As background: the way I understand it, parametric regressions are generally a poor choice for causal inference when selection bias exists. One can try to create a model that takes into account the different baselines between treatment and control groups, but she/he will be be extremely vulnerable to model misspecification.*

Matching solves this issue by making the two datasets look "alike." The exact meaning of alike depends on the matching algorithm used, but all the algorithms strive to eradicate model dependence, with the most common types being stratified and weighted propensity matching. The mathematics for these algorithms are well-developed, and in particular, we know how to extract error bars and statistical significance.

What I'm struggling with is why this is superior to just using a non-parametric regression like a decision tree or random forest, which are also designed to prevent model misspecification.
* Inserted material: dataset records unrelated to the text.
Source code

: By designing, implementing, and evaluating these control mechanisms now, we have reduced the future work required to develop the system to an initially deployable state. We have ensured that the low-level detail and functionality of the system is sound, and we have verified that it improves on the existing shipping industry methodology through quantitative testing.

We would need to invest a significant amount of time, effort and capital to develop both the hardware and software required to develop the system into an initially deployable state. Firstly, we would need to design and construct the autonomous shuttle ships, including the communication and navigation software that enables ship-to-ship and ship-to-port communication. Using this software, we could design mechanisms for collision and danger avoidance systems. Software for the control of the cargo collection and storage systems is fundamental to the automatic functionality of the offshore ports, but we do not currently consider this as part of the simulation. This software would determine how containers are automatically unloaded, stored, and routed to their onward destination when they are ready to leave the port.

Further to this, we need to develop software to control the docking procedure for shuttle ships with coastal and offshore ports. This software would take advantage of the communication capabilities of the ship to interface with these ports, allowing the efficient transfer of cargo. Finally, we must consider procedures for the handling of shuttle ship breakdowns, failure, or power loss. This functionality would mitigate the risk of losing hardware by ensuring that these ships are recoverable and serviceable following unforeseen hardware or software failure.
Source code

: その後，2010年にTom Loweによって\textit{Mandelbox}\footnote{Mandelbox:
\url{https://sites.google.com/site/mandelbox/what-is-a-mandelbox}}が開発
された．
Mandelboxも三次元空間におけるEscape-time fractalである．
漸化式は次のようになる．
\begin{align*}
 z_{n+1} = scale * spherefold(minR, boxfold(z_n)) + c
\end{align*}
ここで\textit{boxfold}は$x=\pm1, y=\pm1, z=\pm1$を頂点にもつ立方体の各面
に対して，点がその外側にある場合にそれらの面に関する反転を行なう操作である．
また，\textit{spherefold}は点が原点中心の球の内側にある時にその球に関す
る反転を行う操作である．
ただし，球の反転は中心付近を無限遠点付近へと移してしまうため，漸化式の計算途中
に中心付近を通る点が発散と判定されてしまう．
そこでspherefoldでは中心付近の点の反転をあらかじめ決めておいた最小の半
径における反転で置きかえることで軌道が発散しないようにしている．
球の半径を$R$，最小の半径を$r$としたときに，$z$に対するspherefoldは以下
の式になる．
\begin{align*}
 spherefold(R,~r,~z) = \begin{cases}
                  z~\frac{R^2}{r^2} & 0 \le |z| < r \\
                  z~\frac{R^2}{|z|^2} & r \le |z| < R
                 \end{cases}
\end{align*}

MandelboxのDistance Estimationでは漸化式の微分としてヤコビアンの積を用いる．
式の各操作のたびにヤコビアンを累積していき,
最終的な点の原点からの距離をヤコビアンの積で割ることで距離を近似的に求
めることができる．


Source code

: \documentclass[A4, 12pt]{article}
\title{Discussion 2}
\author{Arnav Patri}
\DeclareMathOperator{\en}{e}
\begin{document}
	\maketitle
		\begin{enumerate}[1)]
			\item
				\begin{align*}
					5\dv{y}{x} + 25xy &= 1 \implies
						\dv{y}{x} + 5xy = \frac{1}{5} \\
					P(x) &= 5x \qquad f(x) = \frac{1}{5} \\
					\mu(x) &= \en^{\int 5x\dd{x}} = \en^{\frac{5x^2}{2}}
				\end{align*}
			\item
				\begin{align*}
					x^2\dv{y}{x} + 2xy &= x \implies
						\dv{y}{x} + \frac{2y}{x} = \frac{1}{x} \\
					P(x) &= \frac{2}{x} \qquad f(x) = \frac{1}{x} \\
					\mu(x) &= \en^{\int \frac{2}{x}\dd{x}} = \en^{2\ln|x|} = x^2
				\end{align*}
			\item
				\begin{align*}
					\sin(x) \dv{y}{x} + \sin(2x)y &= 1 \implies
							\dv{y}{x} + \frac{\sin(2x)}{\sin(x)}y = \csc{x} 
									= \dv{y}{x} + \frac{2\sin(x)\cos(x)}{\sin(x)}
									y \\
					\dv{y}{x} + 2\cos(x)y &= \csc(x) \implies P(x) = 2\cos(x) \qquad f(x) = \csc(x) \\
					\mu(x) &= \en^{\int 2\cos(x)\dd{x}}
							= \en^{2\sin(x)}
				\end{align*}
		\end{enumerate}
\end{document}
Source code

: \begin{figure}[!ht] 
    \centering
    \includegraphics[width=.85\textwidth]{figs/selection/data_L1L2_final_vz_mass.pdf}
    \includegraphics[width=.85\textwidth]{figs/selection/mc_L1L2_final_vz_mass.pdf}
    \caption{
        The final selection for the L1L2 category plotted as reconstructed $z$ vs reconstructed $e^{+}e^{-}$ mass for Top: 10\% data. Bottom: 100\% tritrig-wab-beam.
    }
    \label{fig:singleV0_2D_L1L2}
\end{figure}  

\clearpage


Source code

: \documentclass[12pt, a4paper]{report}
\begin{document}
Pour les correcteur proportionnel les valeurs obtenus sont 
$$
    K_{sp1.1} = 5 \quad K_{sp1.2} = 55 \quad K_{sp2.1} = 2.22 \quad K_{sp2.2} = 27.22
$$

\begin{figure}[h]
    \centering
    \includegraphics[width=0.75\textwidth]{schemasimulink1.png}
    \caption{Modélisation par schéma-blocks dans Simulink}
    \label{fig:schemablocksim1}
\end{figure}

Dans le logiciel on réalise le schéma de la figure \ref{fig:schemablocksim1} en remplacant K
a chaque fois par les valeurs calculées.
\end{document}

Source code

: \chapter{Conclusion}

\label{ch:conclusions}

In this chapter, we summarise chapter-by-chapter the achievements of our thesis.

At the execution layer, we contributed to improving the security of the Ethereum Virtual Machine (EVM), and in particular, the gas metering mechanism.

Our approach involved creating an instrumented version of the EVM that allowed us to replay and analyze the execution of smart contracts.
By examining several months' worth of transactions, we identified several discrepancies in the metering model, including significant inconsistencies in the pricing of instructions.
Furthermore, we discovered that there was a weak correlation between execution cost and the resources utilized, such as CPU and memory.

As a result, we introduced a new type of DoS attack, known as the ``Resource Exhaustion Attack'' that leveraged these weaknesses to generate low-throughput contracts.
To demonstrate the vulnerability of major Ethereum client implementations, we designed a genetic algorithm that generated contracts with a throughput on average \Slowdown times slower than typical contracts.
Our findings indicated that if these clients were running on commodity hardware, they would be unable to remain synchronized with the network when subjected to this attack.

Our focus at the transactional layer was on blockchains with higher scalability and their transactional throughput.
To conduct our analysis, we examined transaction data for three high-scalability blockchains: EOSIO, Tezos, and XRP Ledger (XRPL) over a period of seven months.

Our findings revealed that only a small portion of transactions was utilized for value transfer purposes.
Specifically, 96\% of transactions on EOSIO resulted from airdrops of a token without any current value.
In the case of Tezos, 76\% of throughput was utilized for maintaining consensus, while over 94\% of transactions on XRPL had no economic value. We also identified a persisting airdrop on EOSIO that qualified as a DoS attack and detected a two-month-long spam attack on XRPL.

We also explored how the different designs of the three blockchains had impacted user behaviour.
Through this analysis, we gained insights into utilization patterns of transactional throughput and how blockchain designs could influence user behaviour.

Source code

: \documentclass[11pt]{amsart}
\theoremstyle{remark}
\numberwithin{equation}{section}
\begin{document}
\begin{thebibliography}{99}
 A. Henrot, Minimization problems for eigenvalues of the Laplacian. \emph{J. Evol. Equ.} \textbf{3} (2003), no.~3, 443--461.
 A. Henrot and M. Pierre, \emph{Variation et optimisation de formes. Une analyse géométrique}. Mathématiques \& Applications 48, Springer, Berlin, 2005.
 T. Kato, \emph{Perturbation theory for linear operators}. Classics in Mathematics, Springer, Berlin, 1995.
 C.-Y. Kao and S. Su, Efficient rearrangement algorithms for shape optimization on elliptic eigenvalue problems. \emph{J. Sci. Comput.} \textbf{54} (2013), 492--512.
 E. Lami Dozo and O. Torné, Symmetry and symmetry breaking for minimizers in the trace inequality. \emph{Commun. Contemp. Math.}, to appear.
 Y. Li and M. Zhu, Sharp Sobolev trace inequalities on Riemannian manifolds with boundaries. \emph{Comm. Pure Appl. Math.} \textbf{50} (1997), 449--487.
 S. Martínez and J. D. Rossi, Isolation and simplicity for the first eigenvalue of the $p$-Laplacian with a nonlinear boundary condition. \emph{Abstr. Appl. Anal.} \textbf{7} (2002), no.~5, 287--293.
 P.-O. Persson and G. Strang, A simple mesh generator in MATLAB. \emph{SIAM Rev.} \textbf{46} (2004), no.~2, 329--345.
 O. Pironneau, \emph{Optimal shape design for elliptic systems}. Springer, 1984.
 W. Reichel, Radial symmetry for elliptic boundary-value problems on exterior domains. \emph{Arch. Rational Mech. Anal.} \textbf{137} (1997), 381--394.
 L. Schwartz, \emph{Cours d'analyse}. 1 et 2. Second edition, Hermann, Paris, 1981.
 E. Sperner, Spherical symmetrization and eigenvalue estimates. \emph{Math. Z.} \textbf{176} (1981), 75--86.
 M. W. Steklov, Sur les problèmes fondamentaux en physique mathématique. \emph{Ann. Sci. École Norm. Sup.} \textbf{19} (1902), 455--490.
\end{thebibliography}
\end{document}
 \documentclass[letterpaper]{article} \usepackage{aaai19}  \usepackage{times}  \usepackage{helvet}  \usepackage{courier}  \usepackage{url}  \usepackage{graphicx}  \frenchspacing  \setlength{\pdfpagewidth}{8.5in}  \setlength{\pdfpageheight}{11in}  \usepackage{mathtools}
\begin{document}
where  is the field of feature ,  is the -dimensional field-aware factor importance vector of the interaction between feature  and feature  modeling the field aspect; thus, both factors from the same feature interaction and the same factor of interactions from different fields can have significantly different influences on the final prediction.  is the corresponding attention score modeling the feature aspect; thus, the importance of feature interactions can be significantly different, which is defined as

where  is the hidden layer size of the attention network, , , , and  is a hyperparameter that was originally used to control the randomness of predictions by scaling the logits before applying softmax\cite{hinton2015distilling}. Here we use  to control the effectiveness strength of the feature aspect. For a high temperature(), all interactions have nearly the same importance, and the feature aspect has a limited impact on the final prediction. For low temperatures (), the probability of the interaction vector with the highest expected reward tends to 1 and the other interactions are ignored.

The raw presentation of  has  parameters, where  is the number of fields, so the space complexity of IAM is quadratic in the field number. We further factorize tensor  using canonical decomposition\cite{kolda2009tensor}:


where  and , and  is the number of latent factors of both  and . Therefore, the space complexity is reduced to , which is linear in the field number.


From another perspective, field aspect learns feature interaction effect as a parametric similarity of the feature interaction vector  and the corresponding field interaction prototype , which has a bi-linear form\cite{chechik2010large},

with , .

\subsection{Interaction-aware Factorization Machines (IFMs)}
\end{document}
After creating the forest, one could run individuals through it assuming treatment or no treatment, and call the difference the estimated treatment effect for that individual. My first guess is that extracting significance, which is critical to causal inference, from trees is difficult, but it seems that statisticians have made strides in that regard over the last decade or so. To be clear, I am not asking about using a tree to develop the propensity scores, but to use one instead of propensity matching.

To help kick off the conversation, I've developed five hypotheses for why matching is preferred to non-parametric regression, but haven't been able to find anything proving or disproving any:

  1. Empirical research demonstrates that stratified or weighted propensity matching (the most common types) yield results closer to causal experiments than non-parametric regressions like trees.

  2. Though it is possible to extract significance from non-parametric regressions like random forests, the math isn't settled, or the notion of "significance" for a decision tree variable doesn't map precisely to the notion of "one minus the odds of a type I error."

  3. Though it is possible to extract significance from non-parametric regressions, the code is difficult to write.

  4. Model misspecification actually is an issue for decision trees due to the tuning required to run them. Empirical observation has demonstrated this is more of an issue for decision trees than it is for matching algorithms.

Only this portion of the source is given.